David Ehrlich of IndieWire gave the film a grade of B−, praising how "unapologetically idiosyncratic" the film is, while also saying "the vividness of this place only underscores the lifelessness of the people leading us through it .... There are 394 million stories on the City of a Thousand Planets, and Valerian's might be the only one we've seen before. Still, any excuse to visit this place is one worth taking." Peter Sciretta of /Film touted the first half of Valerian as "unpredictable and bonkers insane", while calling the second half more formulaic and "far less exciting", though he still encouraged seeing the film in 3D "on the biggest screen possible". Ignatiy Vishnevetsky of The A.V. Club wrote that it was "rare […] to see a film this extravagant that also feels, for better or worse, like the work of a single personality. The longer action scenes may not always rank with Besson's early '90s highlights [...] or the mania of the more recent Lucy, but there isn't a moment in this ludicrous, lushly self-indulgent movie that doesn't feel like its creator is having the time of his life."

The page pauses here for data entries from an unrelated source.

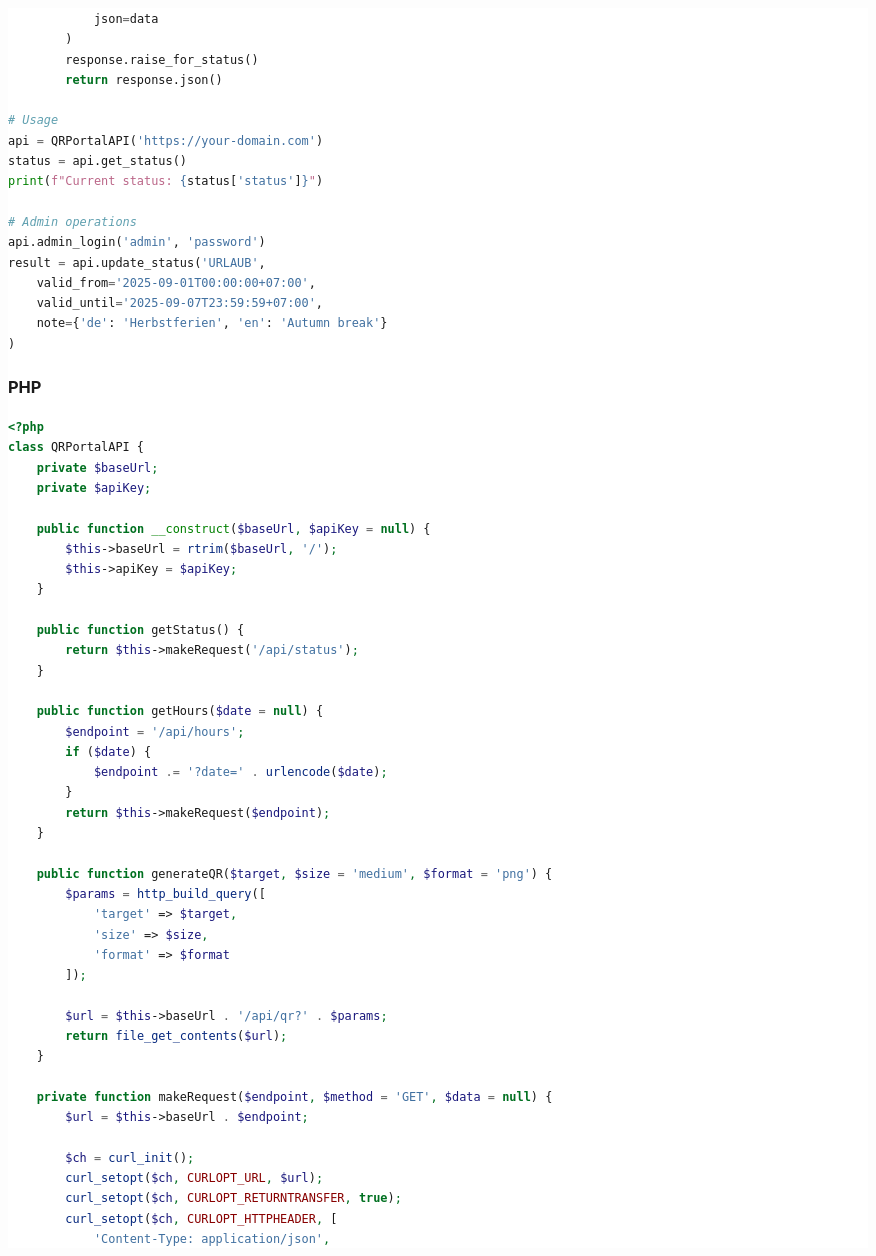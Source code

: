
 ```python
            json=data
        )
        response.raise_for_status()
        return response.json()

# Usage
api = QRPortalAPI('https://your-domain.com')
status = api.get_status()
print(f"Current status: {status['status']}")

# Admin operations
api.admin_login('admin', 'password')
result = api.update_status('URLAUB', 
    valid_from='2025-09-01T00:00:00+07:00',
    valid_until='2025-09-07T23:59:59+07:00',
    note={'de': 'Herbstferien', 'en': 'Autumn break'}
)
```

### PHP

```php
<?php
class QRPortalAPI {
    private $baseUrl;
    private $apiKey;
    
    public function __construct($baseUrl, $apiKey = null) {
        $this->baseUrl = rtrim($baseUrl, '/');
        $this->apiKey = $apiKey;
    }
    
    public function getStatus() {
        return $this->makeRequest('/api/status');
    }
    
    public function getHours($date = null) {
        $endpoint = '/api/hours';
        if ($date) {
            $endpoint .= '?date=' . urlencode($date);
        }
        return $this->makeRequest($endpoint);
    }
    
    public function generateQR($target, $size = 'medium', $format = 'png') {
        $params = http_build_query([
            'target' => $target,
            'size' => $size,
            'format' => $format
        ]);
        
        $url = $this->baseUrl . '/api/qr?' . $params;
        return file_get_contents($url);
    }
    
    private function makeRequest($endpoint, $method = 'GET', $data = null) {
        $url = $this->baseUrl . $endpoint;
        
        $ch = curl_init();
        curl_setopt($ch, CURLOPT_URL, $url);
        curl_setopt($ch, CURLOPT_RETURNTRANSFER, true);
        curl_setopt($ch, CURLOPT_HTTPHEADER, [
            'Content-Type: application/json',
```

Todd McCarthy of The Hollywood Reporter gave a negative review, saying: "The Razzies don't need to wait until the end of the year to anoint a winner for 2017 ... Hollywood studio chiefs can breathe easy that, this time, at least, they'll escape blame for making a giant summer franchise picture that nobody wants to see, since this one's a French import." A. O. Scott of The New York Times was also less than happy with the film, writing the effort "feels as if it were made up on the spot, by someone so delighted by the gaudy genre packaging at his disposal that he lost track of what was supposed to be inside." National Public Radio film critic, Mark Jenkins, wrote in a negative review that the film's "perspective often seems more 19th- than 26th-century, notably in a sequence where Laureline is captured by members of a hostile species and forced to don a white dress to be presented to their emperor. The blobby computer-generated creatures resemble natives from the most racist of Tarzan movies."

=== Accolades ===
At the 44th Saturn Awards, Valerian and the City of a Thousand Planets was nominated for the Saturn Awards for Best Science Fiction Film, Best Production Design (Hugues Tissandier), and Best Costume Design (Olivier Bériot); all respectively lost to Blade Runner 2049 (2017), Black Panther (2018, Hannah Beachler), and Beauty and the Beast (2017, Jacqueline Durran).

==Potential sequel==

Though the film was a box office flop, director Luc Besson claimed in September 2017 that a sequel was still possible due to positive fan reaction.